Data excerpts:
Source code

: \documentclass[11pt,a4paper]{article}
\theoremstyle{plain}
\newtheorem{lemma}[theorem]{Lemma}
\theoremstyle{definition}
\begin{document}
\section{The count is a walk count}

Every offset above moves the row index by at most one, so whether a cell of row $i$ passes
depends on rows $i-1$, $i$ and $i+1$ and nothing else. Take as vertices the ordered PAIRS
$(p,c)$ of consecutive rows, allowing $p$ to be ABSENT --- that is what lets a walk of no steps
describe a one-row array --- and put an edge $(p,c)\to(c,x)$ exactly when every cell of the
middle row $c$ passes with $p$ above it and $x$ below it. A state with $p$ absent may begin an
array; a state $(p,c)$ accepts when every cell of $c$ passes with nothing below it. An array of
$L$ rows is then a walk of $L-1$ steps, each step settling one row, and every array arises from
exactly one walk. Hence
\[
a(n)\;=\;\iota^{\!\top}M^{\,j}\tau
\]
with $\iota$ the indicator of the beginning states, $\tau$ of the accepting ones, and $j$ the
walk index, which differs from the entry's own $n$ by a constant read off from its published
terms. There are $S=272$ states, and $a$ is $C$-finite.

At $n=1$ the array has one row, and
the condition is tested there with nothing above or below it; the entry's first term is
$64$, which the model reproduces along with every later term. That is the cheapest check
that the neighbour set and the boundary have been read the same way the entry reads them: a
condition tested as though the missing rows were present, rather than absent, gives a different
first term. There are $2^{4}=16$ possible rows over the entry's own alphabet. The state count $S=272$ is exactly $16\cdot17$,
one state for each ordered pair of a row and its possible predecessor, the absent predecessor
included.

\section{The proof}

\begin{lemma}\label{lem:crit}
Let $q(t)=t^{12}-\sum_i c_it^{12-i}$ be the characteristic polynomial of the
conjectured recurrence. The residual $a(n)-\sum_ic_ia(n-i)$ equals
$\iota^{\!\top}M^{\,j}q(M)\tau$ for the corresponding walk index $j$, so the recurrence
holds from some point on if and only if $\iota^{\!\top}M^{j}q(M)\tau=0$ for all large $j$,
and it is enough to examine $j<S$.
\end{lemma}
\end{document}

§ **Required work**:
Your answer should consist of the lines from the line with "of no steps" to the line with "middle row $c$" above, repeated exactly, both ends included.

§ **Finished task**:
$(p,c)$ of consecutive rows, allowing $p$ to be ABSENT --- that is what lets a walk of no steps
describe a one-row array --- and put an edge $(p,c)\to(c,x)$ exactly when every cell of the
middle row $c$ passes with $p$ above it and $x$ below it. A state with $p$ absent may begin an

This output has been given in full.